If There's Still A Tomorrow (如果還有明天) is a Taiwanese pop song written and composed by Liu Weiren (劉偉仁) and included in Hsueh Yue (Mandarin: 薛岳)'s fifth album "Life, Old, Sick, Death" (生老病死), which is one of the main songs of the album. The original singer, Hsueh Yue died of terminal liver cancer in 1990, and he used this song to bid farewell to his fans at the "Scorching Life Concert".

Jacky Cheung (Mandarin: 張學友) sang "If There's Still Tomorrow" at the 14th Golden Melody Awards in 2003 as a tribute to Hsueh Yue.

== Background ==
In March 1990, Hsueh Yue was diagnosed with liver cancer and was given only six months to live. At the time, he was 36 years old, and his song "Airport" (Mandarin: 機場) was a hit. With the support of Wang Huiying (Mandarin: 王蕙鶯) from New Flute Records (Mandarin: 新笛唱片), he discussed with the record producer to produce the album "Life, Death, Sickness and Old Age". After frequent visits to the hospital, Hsueh Yue 's good friend Liu Weiren completed the lyrics of "If There's Still Tomorrow" in six days., and arrangement by Chris Babida.

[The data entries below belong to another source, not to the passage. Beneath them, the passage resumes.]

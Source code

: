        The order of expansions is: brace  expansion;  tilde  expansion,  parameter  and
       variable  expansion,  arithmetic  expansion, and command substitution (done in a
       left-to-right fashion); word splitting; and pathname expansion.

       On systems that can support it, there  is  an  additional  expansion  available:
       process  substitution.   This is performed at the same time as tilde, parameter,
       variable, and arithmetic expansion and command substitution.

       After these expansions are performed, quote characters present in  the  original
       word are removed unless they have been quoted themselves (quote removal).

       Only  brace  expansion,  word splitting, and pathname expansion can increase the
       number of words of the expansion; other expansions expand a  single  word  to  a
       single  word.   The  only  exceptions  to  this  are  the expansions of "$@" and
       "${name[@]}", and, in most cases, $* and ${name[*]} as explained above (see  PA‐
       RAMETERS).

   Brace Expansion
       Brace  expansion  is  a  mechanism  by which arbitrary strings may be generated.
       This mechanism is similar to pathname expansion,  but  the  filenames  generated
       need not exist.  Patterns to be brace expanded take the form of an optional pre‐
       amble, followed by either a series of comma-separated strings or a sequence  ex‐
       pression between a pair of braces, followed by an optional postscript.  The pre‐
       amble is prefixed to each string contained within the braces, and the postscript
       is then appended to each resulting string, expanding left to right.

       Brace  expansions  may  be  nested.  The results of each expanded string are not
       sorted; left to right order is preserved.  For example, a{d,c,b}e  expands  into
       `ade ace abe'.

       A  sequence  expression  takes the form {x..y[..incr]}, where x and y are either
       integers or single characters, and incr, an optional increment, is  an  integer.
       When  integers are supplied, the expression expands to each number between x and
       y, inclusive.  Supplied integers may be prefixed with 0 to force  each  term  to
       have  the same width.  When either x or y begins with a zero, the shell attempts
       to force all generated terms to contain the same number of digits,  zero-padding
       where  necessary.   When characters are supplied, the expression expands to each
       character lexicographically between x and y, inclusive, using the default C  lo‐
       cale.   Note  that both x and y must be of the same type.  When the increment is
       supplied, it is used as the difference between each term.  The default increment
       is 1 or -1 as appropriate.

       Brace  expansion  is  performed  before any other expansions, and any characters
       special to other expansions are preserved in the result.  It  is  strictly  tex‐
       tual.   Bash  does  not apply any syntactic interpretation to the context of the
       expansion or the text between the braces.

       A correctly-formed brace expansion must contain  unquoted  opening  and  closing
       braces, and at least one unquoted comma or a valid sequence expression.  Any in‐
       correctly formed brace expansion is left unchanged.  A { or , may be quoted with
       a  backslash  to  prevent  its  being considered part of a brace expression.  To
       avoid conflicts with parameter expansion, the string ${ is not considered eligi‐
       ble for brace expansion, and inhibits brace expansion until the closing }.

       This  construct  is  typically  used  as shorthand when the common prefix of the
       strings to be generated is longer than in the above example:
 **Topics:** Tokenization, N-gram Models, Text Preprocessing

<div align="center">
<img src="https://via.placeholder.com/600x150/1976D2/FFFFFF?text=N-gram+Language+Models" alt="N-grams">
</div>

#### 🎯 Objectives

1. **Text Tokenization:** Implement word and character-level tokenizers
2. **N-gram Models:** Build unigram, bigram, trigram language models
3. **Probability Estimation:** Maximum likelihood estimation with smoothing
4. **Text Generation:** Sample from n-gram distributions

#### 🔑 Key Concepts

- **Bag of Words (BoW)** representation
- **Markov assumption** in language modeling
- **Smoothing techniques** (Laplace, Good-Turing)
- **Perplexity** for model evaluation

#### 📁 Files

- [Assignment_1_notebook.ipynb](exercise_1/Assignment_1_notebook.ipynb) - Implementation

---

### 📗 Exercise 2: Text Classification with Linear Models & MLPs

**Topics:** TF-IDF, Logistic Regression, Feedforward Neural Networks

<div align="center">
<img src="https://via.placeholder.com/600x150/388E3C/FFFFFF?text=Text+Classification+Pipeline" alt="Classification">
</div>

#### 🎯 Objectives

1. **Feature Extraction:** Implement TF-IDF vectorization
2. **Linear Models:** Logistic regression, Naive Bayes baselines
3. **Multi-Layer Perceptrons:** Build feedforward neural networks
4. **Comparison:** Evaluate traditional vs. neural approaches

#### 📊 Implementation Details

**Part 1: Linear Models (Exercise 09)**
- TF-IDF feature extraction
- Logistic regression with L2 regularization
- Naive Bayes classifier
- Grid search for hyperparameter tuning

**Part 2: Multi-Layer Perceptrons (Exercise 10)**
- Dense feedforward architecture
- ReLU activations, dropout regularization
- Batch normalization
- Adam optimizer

Hsueh Yue also completed the music video for the song and bid farewell to his fans with the song at the Scorching Life Concert on September 17

== Cover versions ==
Hong Kong singer Jacky Cheung performed the song at the 14th Golden Melody Awards in 2003 to express his remembrance of Hsueh Yue. The song has also been covered by singers Shin (Mandarin: 蘇見信), Yuming Lai (Mandarin: 賴銘偉), Mayday, and Yu Guanhua (Mandarin: 于冠華) of the Starry Eyes Choir (Mandarin: 幻眼合唱團).